-- AVAILABLE DATA follows --
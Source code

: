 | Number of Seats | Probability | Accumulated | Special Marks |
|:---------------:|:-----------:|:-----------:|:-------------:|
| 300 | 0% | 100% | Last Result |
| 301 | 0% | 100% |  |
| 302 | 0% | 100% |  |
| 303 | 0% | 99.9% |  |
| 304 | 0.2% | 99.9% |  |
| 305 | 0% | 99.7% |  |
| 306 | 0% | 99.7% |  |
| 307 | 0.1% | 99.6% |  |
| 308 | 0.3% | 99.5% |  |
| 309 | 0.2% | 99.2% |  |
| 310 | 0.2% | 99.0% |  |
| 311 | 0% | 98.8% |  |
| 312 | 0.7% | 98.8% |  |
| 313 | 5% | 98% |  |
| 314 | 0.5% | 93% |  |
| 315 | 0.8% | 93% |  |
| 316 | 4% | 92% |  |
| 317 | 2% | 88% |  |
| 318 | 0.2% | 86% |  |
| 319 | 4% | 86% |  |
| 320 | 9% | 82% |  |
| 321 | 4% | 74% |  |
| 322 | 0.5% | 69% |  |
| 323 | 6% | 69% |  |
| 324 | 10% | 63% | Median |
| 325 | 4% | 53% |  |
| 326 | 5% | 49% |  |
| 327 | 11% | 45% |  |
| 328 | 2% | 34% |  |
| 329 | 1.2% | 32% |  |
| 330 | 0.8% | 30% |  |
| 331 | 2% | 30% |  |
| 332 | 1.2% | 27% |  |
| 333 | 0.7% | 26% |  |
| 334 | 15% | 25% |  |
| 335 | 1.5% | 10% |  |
-- AVAILABLE DATA concluded --
(TASK DESCRIPTION): All records must be repeated exactly, with none skipped.

(SOLUTION):
Source code

: | Number of Seats | Probability | Accumulated | Special Marks |
|:---------------:|:-----------:|:-----------:|:-------------:|
| 300 | 0% | 100% | Last Result |
| 301 | 0% | 100% |  |
| 302 | 0% | 100% |  |
| 303 | 0% | 99.9% |  |
| 304 | 0.2% | 99.9% |  |
| 305 | 0% | 99.7% |  |
| 306 | 0% | 99.7% |  |
| 307 | 0.1% | 99.6% |  |
| 308 | 0.3% | 99.5% |  |
| 309 | 0.2% | 99.2% |  |
| 310 | 0.2% | 99.0% |  |
| 311 | 0% | 98.8% |  |
| 312 | 0.7% | 98.8% |  |
| 313 | 5% | 98% |  |
| 314 | 0.5% | 93% |  |
| 315 | 0.8% | 93% |  |
| 316 | 4% | 92% |  |
| 317 | 2% | 88% |  |
| 318 | 0.2% | 86% |  |
| 319 | 4% | 86% |  |
| 320 | 9% | 82% |  |
| 321 | 4% | 74% |  |
| 322 | 0.5% | 69% |  |
| 323 | 6% | 69% |  |
| 324 | 10% | 63% | Median |
| 325 | 4% | 53% |  |
| 326 | 5% | 49% |  |
| 327 | 11% | 45% |  |
| 328 | 2% | 34% |  |
| 329 | 1.2% | 32% |  |
| 330 | 0.8% | 30% |  |
| 331 | 2% | 30% |  |
| 332 | 1.2% | 27% |  |
| 333 | 0.7% | 26% |  |
| 334 | 15% | 25% |  |
| 335 | 1.5% | 10% |  |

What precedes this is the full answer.